Papa and some of the men climbed out over the rubble to see if it was safe. Far from it.
“Go,” he said. “Take shelter in the park across the street.”
Astrid climbed out, taking her brother’s hand to pull herself atop the rubble. Mama handed Uta up to Papa. Nanny Paula followed. Astrid’s heart raced so fast she feared her chest would break open.
“Hurry,” Papa said, though Astrid could hardly make her feet move against her rushing heart.
Every structure was on fire, flaming first from the upper floors. The red sky shot sparks from incinerator bombs in every direction. The building behind her family’s apartment building was half gone already.
“Harald and I will check the apartment,” Papa said. “Perhaps we can salvage so
mething.”
Papa, no, Astrid thought. If he ran into the thick, spiraling smoke, she might never see him again. Uta was crying, her mother frantic. If Papa and Harald didn’t come back, who would take care of them?

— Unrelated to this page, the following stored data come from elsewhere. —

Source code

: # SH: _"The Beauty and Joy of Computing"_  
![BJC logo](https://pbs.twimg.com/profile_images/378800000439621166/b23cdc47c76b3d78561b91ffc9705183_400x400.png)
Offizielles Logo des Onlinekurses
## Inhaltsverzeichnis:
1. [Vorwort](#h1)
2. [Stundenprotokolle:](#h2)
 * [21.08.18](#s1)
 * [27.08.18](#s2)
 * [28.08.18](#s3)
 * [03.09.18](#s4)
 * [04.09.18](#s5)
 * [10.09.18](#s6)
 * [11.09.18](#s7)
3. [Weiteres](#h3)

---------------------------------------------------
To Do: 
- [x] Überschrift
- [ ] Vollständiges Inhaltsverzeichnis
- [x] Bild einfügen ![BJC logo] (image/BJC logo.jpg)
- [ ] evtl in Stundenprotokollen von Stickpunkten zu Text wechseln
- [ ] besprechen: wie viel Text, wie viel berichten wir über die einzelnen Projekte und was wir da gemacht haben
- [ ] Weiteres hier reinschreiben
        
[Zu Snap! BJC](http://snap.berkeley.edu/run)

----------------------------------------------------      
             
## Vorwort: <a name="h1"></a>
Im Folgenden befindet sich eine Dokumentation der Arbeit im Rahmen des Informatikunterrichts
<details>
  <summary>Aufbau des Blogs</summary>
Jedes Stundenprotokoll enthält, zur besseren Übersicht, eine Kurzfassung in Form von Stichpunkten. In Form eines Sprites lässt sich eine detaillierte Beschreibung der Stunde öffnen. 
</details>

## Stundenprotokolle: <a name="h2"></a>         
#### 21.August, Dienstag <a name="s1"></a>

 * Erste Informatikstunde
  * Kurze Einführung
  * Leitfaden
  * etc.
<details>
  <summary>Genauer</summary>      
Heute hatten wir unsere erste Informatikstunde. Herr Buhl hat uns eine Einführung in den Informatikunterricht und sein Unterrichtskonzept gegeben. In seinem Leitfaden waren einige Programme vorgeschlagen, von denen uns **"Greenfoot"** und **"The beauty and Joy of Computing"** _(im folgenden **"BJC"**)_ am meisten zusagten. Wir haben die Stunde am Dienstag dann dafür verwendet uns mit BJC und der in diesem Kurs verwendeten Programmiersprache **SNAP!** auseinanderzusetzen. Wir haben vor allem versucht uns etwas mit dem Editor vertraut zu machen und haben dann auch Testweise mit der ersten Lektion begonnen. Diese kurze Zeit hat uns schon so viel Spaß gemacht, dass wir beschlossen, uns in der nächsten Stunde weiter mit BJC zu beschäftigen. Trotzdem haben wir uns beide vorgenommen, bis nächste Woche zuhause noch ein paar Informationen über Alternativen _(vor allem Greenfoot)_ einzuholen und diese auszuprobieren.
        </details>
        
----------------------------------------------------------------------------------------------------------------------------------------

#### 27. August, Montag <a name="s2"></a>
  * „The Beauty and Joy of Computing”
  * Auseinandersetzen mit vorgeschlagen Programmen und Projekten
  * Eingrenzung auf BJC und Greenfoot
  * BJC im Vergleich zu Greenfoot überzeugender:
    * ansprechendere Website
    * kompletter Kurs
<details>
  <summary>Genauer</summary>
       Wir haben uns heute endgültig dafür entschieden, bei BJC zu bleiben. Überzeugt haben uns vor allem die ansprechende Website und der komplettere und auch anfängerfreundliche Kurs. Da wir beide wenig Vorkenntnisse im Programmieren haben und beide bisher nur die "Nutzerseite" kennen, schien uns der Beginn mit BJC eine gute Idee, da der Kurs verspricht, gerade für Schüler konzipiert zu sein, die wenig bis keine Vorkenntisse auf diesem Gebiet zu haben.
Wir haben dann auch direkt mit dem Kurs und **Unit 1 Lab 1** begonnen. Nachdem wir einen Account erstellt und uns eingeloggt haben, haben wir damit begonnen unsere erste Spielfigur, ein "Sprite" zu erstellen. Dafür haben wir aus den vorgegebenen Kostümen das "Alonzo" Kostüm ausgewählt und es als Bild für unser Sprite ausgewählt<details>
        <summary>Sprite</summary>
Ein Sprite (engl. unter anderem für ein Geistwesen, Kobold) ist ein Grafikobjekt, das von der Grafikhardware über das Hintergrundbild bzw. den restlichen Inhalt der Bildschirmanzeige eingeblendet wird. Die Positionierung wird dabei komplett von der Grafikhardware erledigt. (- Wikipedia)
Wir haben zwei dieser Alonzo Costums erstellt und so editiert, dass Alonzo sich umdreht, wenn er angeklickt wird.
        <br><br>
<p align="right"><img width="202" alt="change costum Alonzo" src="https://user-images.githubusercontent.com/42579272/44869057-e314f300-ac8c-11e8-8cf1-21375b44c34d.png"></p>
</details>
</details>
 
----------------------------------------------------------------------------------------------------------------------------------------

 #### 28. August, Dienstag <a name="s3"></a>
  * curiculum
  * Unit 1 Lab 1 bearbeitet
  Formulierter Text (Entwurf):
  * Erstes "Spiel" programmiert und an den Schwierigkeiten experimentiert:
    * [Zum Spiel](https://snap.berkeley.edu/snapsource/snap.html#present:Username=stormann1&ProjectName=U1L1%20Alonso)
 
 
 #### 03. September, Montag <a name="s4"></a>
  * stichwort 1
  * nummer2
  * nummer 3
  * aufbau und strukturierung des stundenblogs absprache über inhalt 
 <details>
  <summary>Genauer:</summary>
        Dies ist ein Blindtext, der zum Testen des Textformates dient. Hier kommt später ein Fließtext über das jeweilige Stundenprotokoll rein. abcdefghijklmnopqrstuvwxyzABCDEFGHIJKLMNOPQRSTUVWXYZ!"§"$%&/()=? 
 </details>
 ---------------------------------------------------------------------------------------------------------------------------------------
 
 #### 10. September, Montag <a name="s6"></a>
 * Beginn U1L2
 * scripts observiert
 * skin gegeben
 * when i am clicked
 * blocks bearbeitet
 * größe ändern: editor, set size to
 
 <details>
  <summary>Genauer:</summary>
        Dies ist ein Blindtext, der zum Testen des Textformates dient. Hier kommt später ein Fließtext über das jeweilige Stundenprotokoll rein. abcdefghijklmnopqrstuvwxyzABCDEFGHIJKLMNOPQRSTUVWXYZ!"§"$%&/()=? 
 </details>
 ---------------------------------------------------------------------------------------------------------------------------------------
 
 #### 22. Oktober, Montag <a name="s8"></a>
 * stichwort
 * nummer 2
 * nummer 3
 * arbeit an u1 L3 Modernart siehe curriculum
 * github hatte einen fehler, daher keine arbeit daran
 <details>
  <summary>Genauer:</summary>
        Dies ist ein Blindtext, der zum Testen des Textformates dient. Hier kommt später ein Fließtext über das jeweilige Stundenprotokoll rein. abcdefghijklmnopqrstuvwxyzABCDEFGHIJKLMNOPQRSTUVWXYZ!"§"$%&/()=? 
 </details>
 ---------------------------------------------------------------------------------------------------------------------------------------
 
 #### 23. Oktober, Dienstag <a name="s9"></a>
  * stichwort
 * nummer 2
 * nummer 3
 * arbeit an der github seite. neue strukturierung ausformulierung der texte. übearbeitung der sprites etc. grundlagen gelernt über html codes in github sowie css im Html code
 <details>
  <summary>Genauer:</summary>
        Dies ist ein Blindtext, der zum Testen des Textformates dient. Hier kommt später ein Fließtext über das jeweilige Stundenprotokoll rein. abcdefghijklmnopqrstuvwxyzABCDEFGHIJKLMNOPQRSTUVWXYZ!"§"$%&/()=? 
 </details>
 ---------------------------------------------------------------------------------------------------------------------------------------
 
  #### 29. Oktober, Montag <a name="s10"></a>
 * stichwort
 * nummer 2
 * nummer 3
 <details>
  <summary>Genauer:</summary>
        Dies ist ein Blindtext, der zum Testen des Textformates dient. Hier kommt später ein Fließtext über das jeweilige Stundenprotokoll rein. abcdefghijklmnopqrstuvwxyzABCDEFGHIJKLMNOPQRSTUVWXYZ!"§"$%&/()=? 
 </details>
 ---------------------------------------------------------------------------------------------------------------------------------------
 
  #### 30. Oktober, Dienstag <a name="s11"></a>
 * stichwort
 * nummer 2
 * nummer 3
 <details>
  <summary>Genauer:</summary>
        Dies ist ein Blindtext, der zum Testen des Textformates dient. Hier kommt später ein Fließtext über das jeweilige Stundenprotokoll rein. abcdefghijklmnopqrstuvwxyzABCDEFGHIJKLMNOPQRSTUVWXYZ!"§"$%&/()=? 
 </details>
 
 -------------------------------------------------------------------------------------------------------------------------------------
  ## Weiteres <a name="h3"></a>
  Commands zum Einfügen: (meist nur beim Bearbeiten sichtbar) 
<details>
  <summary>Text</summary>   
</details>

“Do as your papa says,” Mama said, her voice strained but firm. Astrid’s heart raced on as she obeyed her mother and covered herself with a wet blanket—she had never been sure where it came from—and ran for the park. The crowd was as dense as the smoke, and Astrid wondered how Papa would ever find them. What if Papa never came? Family after family thickened the throng. No one could go home. Astrid shivered under her blanket, her eyes stinging as she watched the burning sky.
And then Papa came. He and Harald managed to throw the mattresses out the window to drag to the park, and they saved six chairs and the baby’s crib.
In her young life, all of it lived in the shadow of the Nazis, Astrid had never seen such horror. The neighborhood burned, as did every neighborhood in the city. In a matter of hours, the entire city was reduced to what its citizens could carry. No matter whom she looked at, stunned and frightened expressions greeted her.
The next day, while the inferno raged, families clambered for limited transportation to the countryside. German soldiers, stationed in barracks nearby, were allowed to assist with a few trucks, not nearly enough to move families out as quickly as they wanted to go, even if they had no destination. Papa was determined to check on the Apotheke, his downtown pharmacy business. Flames and smoke were still spreading, and entire blocks had turned to smoldering rubble.
Papa, no, Astrid thought again. Don’t leave us.
They waited and waited. When he returned, Papa had a hand trolley loaded with a fifty-liter bottle of olive oil and a large box of powdered and crystallized sweetener.
“For the soldiers,” he said. If he had something to offer them, they might help him return to the Apotheke and retrieve more of value. The plan almost worked. But it was too late. By the time they got there, the building had burned beyond recognition.
“It’s gone,” Papa said when he came back to the park, his shoulders slumped. “Everything. Gone.”